→ Your assignment
Going through the records that follow, please count the lines with "label" in them and give only the count.

→ Input
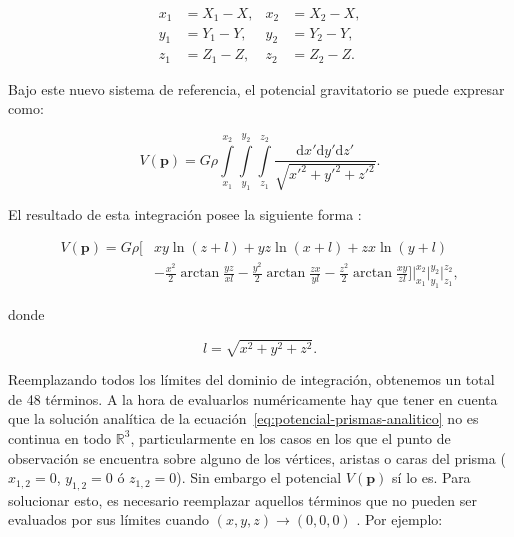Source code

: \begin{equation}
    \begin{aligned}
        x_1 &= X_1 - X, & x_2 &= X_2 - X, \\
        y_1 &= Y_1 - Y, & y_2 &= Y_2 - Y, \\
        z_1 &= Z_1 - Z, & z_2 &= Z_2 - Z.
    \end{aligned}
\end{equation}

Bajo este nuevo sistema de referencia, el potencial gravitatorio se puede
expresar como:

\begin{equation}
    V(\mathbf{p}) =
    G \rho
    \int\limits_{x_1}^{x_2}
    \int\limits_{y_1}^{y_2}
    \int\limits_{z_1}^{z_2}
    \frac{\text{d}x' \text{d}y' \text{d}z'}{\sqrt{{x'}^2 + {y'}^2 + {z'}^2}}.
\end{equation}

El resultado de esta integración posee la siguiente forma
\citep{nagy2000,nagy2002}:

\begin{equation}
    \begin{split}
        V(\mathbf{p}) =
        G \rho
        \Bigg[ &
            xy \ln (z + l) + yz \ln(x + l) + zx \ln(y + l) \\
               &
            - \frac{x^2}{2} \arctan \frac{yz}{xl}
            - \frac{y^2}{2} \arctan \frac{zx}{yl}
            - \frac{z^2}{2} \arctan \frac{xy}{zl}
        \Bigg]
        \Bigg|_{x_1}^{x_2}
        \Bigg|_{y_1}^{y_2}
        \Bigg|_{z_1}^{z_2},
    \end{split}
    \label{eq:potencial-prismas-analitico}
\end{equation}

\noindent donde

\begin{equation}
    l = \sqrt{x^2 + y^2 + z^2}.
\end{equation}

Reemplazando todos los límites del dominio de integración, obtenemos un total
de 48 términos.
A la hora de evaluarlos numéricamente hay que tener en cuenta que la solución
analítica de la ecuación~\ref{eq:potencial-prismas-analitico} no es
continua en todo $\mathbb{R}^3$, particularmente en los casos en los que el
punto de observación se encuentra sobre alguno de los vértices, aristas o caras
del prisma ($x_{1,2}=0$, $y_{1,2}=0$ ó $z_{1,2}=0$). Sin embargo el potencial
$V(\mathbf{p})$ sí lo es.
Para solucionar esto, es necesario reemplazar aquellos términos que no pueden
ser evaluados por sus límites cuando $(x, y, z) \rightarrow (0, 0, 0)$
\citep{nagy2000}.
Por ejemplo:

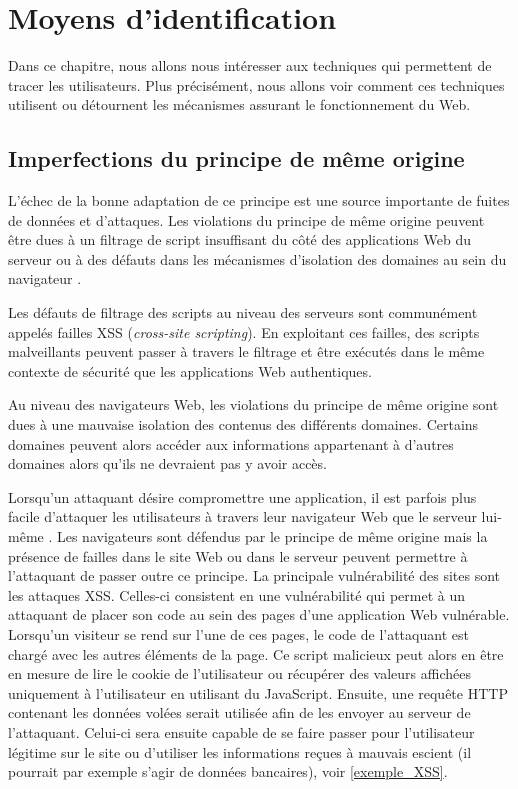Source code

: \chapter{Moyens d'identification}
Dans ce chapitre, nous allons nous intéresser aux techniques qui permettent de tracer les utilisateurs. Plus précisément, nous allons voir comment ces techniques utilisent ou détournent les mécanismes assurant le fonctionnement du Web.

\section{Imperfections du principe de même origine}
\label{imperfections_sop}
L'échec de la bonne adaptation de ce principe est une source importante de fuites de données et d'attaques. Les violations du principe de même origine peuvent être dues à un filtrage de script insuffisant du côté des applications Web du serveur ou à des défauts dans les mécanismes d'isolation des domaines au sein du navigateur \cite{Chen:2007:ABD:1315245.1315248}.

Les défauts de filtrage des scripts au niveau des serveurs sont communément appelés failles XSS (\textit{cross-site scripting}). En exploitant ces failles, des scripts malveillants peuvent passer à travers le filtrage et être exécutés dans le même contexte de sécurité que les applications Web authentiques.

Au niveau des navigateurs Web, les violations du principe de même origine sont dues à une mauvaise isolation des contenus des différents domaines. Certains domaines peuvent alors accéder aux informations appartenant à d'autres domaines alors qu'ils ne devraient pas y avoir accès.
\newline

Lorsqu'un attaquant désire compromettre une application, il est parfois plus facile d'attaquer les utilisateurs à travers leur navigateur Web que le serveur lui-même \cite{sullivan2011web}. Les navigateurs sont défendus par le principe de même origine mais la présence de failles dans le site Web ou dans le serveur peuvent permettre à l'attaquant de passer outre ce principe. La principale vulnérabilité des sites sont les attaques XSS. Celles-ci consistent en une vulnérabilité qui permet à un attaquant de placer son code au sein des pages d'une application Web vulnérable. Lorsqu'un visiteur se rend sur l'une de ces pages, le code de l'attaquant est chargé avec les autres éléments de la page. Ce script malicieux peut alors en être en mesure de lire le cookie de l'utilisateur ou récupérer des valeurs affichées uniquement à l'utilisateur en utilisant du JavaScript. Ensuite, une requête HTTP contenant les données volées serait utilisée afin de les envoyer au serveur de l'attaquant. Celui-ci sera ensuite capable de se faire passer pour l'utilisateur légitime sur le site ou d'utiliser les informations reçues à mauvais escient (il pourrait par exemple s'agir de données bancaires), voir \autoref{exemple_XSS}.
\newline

→ Exercise answer
2